• **Task directions**
Output exactly the lines between the line that contains "d'abonnement - à" and the last line of the material, counting both.
[Recorded information — start]
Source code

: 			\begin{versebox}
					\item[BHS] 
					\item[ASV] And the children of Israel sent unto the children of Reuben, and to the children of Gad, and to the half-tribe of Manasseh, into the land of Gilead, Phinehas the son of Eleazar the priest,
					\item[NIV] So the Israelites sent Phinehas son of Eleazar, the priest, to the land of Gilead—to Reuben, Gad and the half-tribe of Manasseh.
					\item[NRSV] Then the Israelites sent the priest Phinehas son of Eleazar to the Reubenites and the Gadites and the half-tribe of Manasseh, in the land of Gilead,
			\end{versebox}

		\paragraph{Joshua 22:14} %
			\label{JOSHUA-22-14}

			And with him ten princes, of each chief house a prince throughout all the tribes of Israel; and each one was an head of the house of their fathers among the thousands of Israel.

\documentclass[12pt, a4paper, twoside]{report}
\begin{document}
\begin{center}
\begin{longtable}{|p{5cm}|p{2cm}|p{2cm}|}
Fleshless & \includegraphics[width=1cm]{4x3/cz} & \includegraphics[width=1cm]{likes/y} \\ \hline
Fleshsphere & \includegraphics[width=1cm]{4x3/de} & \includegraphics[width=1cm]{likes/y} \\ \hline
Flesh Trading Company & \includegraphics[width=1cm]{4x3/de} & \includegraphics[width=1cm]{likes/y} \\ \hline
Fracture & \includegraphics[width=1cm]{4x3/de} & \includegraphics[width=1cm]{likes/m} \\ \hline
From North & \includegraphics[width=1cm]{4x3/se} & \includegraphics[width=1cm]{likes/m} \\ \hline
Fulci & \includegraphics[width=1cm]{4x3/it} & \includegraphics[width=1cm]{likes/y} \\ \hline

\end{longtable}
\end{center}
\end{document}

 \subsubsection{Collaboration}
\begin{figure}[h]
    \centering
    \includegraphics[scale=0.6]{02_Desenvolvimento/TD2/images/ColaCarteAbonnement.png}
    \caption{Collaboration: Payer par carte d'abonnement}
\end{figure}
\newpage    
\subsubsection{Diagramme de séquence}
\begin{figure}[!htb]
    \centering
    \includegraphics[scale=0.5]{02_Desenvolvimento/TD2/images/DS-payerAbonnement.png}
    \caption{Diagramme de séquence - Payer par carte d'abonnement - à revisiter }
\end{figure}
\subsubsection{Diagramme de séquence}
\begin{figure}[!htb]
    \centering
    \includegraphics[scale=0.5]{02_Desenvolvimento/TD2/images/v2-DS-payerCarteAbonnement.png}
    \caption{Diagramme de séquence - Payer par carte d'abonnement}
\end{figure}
[Recorded information — finish]
• **Answer for this exercise**
    \caption{Diagramme de séquence - Payer par carte d'abonnement - à revisiter }
\end{figure}
\subsubsection{Diagramme de séquence}
\begin{figure}[!htb]
    \centering
    \includegraphics[scale=0.5]{02_Desenvolvimento/TD2/images/v2-DS-payerCarteAbonnement.png}
    \caption{Diagramme de séquence - Payer par carte d'abonnement}
\end{figure}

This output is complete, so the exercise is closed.